Alternative therapies still hold great potential in treating BPH, prostatitis, and prostate cancer, concluded four research leaders in prostate disease who analyzed the evidence and brought their conclusions here to the Roundtable Discussion of Vitamins, Minerals, and Phytochemicals In Prostate Disease, sponsored by Farr Labs, LLC. But they urged urologists to encourage regulation and to work with manufacturers to provide efficacy and safety data and quality control.
"These therapies are here to stay," said J. Curtis Nickel, MD, professor of urology at Queens University, Kingston, Ontario.

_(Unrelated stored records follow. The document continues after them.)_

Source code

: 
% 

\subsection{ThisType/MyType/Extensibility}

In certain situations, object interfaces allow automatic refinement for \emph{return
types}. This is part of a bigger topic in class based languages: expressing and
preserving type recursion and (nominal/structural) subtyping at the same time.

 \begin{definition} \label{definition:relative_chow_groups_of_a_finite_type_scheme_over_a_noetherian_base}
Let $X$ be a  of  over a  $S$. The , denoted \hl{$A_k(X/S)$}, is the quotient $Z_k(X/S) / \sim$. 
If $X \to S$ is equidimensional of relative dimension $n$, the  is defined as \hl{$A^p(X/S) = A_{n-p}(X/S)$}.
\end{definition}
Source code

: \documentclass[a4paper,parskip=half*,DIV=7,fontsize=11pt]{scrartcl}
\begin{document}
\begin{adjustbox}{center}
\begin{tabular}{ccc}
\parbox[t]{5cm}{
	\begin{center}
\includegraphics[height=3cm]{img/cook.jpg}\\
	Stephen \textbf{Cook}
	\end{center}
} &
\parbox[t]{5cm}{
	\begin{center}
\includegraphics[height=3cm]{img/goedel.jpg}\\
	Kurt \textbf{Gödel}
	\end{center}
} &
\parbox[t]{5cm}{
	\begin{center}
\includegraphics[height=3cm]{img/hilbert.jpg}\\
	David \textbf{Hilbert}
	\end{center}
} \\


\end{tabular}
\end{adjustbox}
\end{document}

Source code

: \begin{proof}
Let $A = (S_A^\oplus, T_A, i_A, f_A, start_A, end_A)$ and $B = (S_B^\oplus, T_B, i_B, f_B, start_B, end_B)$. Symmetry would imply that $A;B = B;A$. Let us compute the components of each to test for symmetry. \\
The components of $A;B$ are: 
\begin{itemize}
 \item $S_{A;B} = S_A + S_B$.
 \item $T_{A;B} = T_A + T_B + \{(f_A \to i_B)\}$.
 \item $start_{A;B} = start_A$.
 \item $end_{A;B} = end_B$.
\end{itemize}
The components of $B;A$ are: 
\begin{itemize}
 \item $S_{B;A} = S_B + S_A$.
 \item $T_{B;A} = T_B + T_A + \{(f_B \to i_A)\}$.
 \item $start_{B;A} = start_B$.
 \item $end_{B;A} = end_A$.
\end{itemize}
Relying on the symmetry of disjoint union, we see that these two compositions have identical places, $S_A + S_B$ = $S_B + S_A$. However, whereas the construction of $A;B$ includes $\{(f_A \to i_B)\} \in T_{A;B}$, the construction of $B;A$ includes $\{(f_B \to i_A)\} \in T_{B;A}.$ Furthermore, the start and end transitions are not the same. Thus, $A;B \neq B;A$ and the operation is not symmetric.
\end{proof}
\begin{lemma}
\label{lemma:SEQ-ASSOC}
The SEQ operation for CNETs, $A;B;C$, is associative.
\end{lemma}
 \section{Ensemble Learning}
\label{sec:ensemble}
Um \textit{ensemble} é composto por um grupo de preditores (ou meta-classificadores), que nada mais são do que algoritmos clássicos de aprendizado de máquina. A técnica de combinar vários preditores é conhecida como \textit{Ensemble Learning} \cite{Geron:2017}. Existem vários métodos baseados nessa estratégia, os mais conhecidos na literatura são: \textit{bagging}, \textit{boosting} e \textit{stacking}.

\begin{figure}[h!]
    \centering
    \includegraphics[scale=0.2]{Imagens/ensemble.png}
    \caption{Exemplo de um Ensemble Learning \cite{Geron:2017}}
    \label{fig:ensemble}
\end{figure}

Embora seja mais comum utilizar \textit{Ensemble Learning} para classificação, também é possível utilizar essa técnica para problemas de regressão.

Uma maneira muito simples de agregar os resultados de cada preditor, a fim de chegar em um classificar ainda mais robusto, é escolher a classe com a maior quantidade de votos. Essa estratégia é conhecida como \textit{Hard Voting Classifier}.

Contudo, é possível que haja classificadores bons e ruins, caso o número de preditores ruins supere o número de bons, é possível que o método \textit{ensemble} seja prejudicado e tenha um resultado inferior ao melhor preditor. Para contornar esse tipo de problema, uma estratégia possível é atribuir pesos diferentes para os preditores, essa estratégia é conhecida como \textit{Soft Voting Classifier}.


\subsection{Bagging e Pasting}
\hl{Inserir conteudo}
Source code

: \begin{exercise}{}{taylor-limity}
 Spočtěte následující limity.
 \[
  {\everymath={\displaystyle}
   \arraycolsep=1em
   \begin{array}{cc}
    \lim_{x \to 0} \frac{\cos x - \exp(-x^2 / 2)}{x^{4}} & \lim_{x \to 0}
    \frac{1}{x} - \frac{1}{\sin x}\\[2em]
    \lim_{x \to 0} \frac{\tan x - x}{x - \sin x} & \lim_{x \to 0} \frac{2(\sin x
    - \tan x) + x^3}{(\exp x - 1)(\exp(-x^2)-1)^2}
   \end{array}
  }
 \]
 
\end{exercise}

There's great potential for complementary and alternative medicine (CAM) in the watchful waiting population of men with prostate cancer, said Mark A. Moyad, MD, MPH, Phil F. Jenkins Director of Preventive and Alternative Medicine in the department of urology, University of Michigan Medical Center, Ann Arbor, and editor-in-chief of Seminars in Preventive and Alternative Medicine. These men don't want to sit back and do nothing for themselves; indeed, they already use CAM therapies extensively, he pointed out.
"I want patients to understand how the real-world impact of preventive medicine goes beyond prostate cancer itself," he said, noting that only 10 of the 1,123 deaths in the Prostate Cancer Prevention Trial were because of prostate cancer.
The leading cause of death, as it is in the general population and as it has been for the past 106 years, was cardiovascular disease. In fact, in the first 10 years of treatment for prostate cancer, the leading cause of death-after prostate cancer itself-is a cardiovascular event. Encouraging patients to reduce their cardiovascular risk with diet, exercise, and control of diabetes, hypertension, and obesity will give them the best chance of survival, Dr. Moyad said.
"Ninety-nine times out of 100, if it's heart healthy, it's prostate healthy," he tells his patients.